How does feglm handle negative values of the demeaned dependent variable? Is there a way (like some data transformation) to reproduce fepois on a fixed-effect in the formula with fepois on demeaned data and a no fixed-effect formula?

To use the example from fixest::demean documentation (with two-way fixed-effects):

data(trade)

base = trade
base$ln_dist = log(base$dist_km)
base$ln_euros = log(base$Euros)

# We center the two variables ln_dist and ln_euros
#  on the factors Origin and Destination
X_demean = demean(X = base[, c("ln_dist", "ln_euros")],
                  fe = base[, c("Origin", "Destination")])
base[, c("ln_dist_dm", "ln_euros_dm")] = X_demean

and I would like to reproduce

est_fe = fepois(ln_euros ~ ln_dist | Origin + Destination, base)

with

est = fepois(ln_euros_dm ~ ln_dist_dm, base)
1

There are 1 best solutions below

2
On

I think there are two main problems.

Modelling strategy

In general, it is important to be able to formally describe the estimated model. In this case it wouldn't be possible to write down the model with a single equation, where the fixed-effects are estimated using all the data and other variables only on the non-missing observations. And if the model is not clear, then... maybe it's not a good model.
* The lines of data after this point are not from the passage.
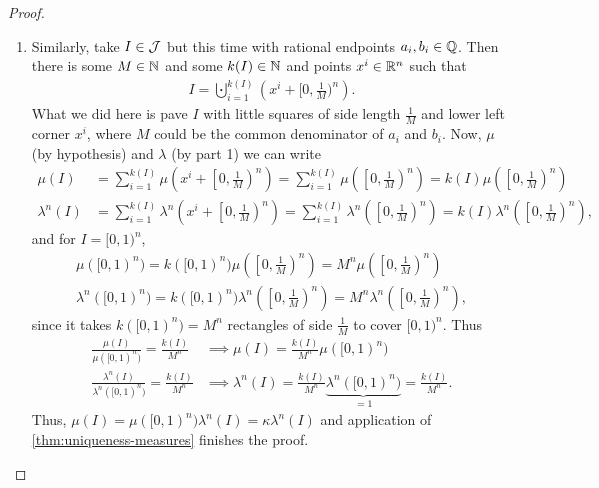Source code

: \begin{proof}
\begin{enumerate}
		\item Similarly, take $I \in \mathcal{J}$ but this time with rational endpoints $a_i, b_i \in \mathbb{Q}$. Then there is some $M \in \mathbb{N}$ and some $k(I) \in \mathbb{N}$ and points $x^i \in \mathbb{R}^n$ such that
		\begin{align}
			I =\bigcupdot_{i = 1}^{k(I)} \left(x^i + [0, \frac{1}{M})^n\right).
		\end{align}
		What we did here is pave $I$ with little squares of side length $\frac{1}{M}$ and lower left corner $x^i$, where $M$ could be the common denominator of $a_i$ and $b_i$. Now, $\mu$ (by hypothesis) and $\lambda$ (by part 1) we can write
		\begin{align*}
			\mu(I)
			&= \sum_{i=1}^{k(I)} \mu\left(x^i + \left[0, \frac{1}{M}\right)^n\right)
			= \sum_{i=1}^{k(I)}  \mu\left(\left[0, \frac{1}{M}\right)^n\right)
			= k(I) \mu\left( \left[0, \frac{1}{M}\right)^n \right) \\
			\lambda^n(I)
			&= \sum_{i=1}^{k(I)} \lambda^n\left(x^i + \left[0, \frac{1}{M}\right)^n\right)
			= \sum_{i=1}^{k(I)}  \lambda^n\left(\left[0, \frac{1}{M}\right)^n\right)
			= k(I) \lambda^n\left( \left[0, \frac{1}{M}\right)^n \right),
		\end{align*}
		and for $I = [0,1)^n$,
		\begin{align*}
			\mu([0,1)^n)
			= k([0,1)^n) \mu\left( \left[0, \frac{1}{M}\right)^n \right)
			= M^n \mu\left( \left[0, \frac{1}{M}\right)^n \right) \\
			\lambda^n([0,1)^n)
			= k([0,1)^n) \lambda^n\left( \left[0, \frac{1}{M}\right)^n \right)
			= M^n \lambda^n\left( \left[0, \frac{1}{M}\right)^n \right),
		\end{align*}
		since it takes $k([0,1)^n) = M^n$ rectangles of side $\frac{1}{M}$ to cover $[0,1)^n$.
		Thus
		\begin{align*}
			\frac{\mu(I)}{\mu([0,1)^n)} = \frac{k(I)}{M^n} &\implies \mu(I) = \frac{k(I)}{M^n}\mu([0,1)^n) \\
			\frac{\lambda^n(I)}{\lambda^n([0,1)^n)} = \frac{k(I)}{M^n} &\implies \lambda^n(I) = \frac{k(I)}{M^n} \underbrace{\lambda^n([0,1)^n)}_{=1} = \frac{k(I)}{M^n}.
		\end{align*}
		Thus, $\mu(I) = \mu([0,1)^n) \lambda^n(I) = \kappa \lambda^n(I)$ and application of \autoref{thm:uniqueness-measures} finishes the proof.
	\end{enumerate}
\end{proof}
On the other hand, if your model is well defined, then removing random observations should not change the expectation of the coefficients, only their variance. So again, if your model is well specified, you shouldn't worry too much.
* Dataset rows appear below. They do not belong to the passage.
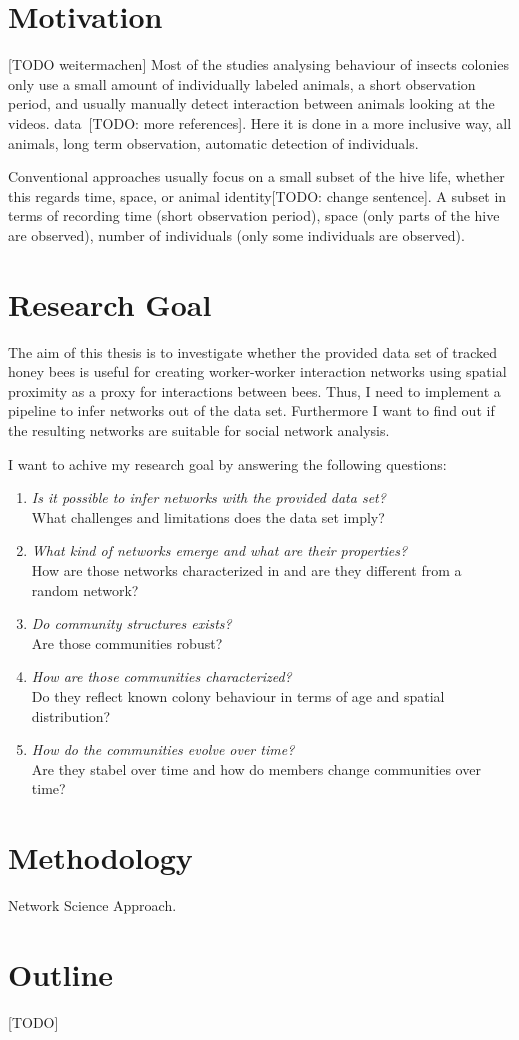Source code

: \section{Motivation}
[TODO weitermachen]
Most of the studies analysing behaviour of insects colonies only use a small amount of individually labeled animals, a short observation period, and usually manually detect interaction between animals looking at the videos. data~\cite{quevillon2015social}[TODO: more references]. Here it is done in a more inclusive way, all animals, long term observation, automatic detection of individuals.

Conventional approaches usually focus on a small subset of the hive life, whether this regards time, space, or animal identity[TODO: change sentence]. A subset in terms of recording time (short observation period), space (only parts of the hive are observed), number of individuals (only some individuals are observed). 


\section{Research Goal}

The aim of this thesis is to investigate whether the provided data set of tracked honey bees is useful for creating worker-worker interaction networks using spatial proximity as a proxy for interactions between bees. Thus, I need to implement a pipeline to infer networks out of the data set. Furthermore I want to find out if the resulting networks are suitable for social network analysis.

I want to achive my research goal by answering the following questions:

\begin{enumerate}
\item \emph{Is it possible to infer networks with the provided data set?}\\
What challenges and limitations does the data set imply?
\item \emph{What kind of networks emerge and what are their properties?}\\
How are those networks characterized in and are they different from a random network?
\item \emph{Do community structures exists?}\\
Are those communities robust?
\item \emph{How are those communities characterized?}\\
Do they reflect known colony behaviour in terms of age and spatial distribution?
\item \emph{How do the communities evolve over time?}\\
Are they stabel over time and how do members change communities over time?

\end{enumerate}


\section{Methodology}

Network Science Approach.

\section{Outline}
[TODO]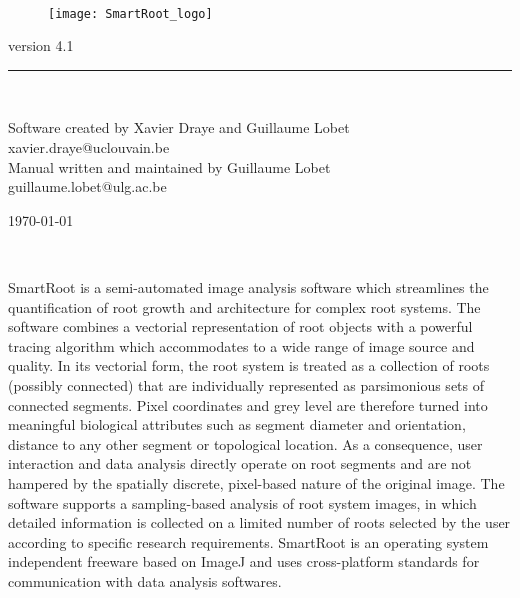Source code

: \documentclass[a4paper,english,10pt]{report}
\begin{document}

\thispagestyle{empty}
~
\vspace {75mm}

\begin{flushright}

\begin{figure}[!h]
\hspace{10mm} \texttt{[image: SmartRoot\_logo]}
\end{figure}

{\Large version 4.1}
\hspace{5mm}\\
\vspace{10mm}
{\color{coolSection}\rule{145mm}{3mm}}\\

\end{flushright}


\vspace{5mm}


\begin{flushright}
\vspace{5mm}
{\large Software created by Xavier Draye and Guillaume Lobet}\\ 
xavier.draye@uclouvain.be\\
\vspace{5mm}
{\large Manual written and maintained by Guillaume Lobet}\\ 
guillaume.lobet@ulg.ac.be\\
\end{flushright}

\vspace{10mm}

\begin{center}
\vfill
{\large \today} 
\end{center}

~~
\newpage
~~
\vspace{13cm}

SmartRoot is a semi-automated image analysis software which streamlines the quantification of root growth and architecture for complex root systems. The software combines a vectorial representation of root objects with a powerful tracing algorithm which accommodates to a wide range of image source and quality. In its vectorial form, the root system is treated as a collection of roots (possibly connected) that are individually represented as parsimonious sets of connected segments. Pixel coordinates and grey level are therefore turned into meaningful biological attributes such as segment diameter and orientation, distance to any other segment or topological location. As a consequence, user interaction and data analysis directly operate on root segments and are not hampered by the spatially discrete, pixel-based nature of the original image. The software supports a sampling-based analysis of root system images, in which detailed information is collected on a limited number of roots selected by the user according to specific research requirements. SmartRoot is an operating system independent freeware based on ImageJ and uses cross-platform standards for communication with data analysis softwares.\\
\end{document}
By suggesting that observations with missing values are relevant to estimate the fixed-effects coefficients (or stated differently, that they are used to demean some variables) you are implying that these observations are not randomly distributed. And now you should worry.

Just using these observations to demean the variables wouldn't remove the bias on the estimated coefficients due to the selection to non-missingness. That's a deeper problem that cannot be removed by technical tricks but rather by a profound understanding of the data.

GLM

There is a misunderstanding with GLM. GLM is a super smart trick to estimate maximum likelihood models with OLS (there's a nice description here). It was developed and used at a time when regular optimization techniques were very expensive in terms of computational time, and it was a way to instead employ well developed and fast OLS techniques to perform equivalent estimations.

GLM is an iterative process where typical OLS estimations are performed at each step, the only changes at each iteration concern the weights associated to each observation. Therefore, since it's a regular OLS process, techniques to perform fast OLS estimations with multiple fixed-effects can be leveraged (as is in the fixest package).

So actually, you could do what you want... but only within the OLS step of the GLM algorithm. By no means you should demean the data before running GLM because, well, it makes no sense (the FWL theorem has absolutely no hold here).